自殺予防学会シンポジウム「依存症といのち」に登壇します
2024年9月、第48回日本自殺予防学会大会および第29回日本臨床死生学会総会の合同大会が、さいたま市で開かれます。自殺予防学会大会では以前より開催地の「いのちの電話」が共催として関わり、公開シンポジウムを担当してきました。米沢は2023年より社会福祉法人埼玉いのちの電話の理事を務めており、今回のシンポジウムの司会を担当することになりました。
埼玉いのちの電話として公開シンポジウムを担当するのは2000年に行われた第25回大会以来、2度目になります。今回のテーマは「依存症といのち」としました。
なぜ依存症を取り上げるのか。自殺というとうつ病との関係を思い浮かべる方が多いと思います。しかし依存症者の自殺リスクは極めて高いのです。かつて米沢が院長を務めていた慈友クリニックのアルコールデイケアの患者さんに調査したことがあったのですが、何と自殺未遂をしたことがある方が3割、自死を考えたことがある方が6割もいたのです。しかしこういった事実はあまり知られていません。自殺予防を考えるなら依存症を見逃さないでほしい。そういった趣旨で今回のシンポジウムを企画しました。
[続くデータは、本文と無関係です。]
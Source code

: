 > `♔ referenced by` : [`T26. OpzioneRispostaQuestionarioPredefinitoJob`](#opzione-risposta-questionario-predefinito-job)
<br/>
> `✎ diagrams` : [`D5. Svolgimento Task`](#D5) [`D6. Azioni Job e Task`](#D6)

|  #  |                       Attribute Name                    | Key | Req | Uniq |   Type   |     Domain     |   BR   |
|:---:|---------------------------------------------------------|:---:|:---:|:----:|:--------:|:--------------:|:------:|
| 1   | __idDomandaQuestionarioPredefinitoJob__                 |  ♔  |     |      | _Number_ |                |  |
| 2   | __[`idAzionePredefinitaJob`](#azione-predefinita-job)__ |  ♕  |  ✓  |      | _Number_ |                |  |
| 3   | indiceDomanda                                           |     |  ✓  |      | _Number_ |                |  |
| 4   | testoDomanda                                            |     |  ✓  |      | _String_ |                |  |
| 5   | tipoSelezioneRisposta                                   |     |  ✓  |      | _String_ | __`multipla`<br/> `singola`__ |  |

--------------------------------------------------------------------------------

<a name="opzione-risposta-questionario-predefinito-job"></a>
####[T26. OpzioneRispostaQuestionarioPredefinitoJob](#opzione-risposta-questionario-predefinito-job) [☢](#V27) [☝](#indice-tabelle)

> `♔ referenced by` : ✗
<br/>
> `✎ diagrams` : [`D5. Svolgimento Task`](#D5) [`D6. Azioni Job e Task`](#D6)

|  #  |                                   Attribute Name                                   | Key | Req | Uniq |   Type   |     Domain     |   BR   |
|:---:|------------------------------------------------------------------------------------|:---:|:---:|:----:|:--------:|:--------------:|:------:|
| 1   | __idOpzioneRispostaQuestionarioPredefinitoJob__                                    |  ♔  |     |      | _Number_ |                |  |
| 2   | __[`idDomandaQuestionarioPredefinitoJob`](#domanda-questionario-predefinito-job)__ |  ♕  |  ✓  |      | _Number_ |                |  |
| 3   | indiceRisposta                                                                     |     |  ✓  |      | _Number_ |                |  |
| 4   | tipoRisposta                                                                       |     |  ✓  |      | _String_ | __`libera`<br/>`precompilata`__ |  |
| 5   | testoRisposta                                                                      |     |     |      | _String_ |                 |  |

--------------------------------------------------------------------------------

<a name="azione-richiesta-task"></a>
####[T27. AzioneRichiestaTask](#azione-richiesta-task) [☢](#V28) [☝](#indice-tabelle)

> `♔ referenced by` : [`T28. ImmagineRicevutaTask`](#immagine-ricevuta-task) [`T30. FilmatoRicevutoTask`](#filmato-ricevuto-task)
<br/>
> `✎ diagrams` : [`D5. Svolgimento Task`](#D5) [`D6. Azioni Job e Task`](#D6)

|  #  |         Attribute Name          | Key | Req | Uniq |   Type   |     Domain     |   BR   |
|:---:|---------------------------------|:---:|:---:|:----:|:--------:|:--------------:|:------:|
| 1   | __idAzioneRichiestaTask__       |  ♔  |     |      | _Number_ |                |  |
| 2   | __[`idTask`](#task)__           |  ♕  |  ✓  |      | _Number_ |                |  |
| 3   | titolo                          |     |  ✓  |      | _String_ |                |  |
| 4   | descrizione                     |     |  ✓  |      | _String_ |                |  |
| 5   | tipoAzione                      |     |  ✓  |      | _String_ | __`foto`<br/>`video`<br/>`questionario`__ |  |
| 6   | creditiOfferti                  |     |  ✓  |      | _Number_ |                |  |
シンポジストには埼玉県立精神医療センター副病院長の成瀬暢也氏と俳優・小説家の高知東生氏をお招きしました。成瀬氏は依存症者のために「ようこそ外来」を開設し、依存症の治療革命を提唱し、臨床に携わるとともにさまざまな情報発信をなさっています。高知氏は2016年に違法薬物の所持で逮捕され世間を驚かせましたが、自助グループの助けを借りて回復し、今ではX(旧Twitter)などで積極的に発言されています。またお母様を自死で亡くされている自死遺族であり、「生き直す:私は一人でない」(青志社)、自伝的小説「土竜」(光文社)などの著作もお持ちです。高知さんについてはこちらの記事でも紹介しました。お二人のお話から依存症対策や自死予防について考えていきたいと思います。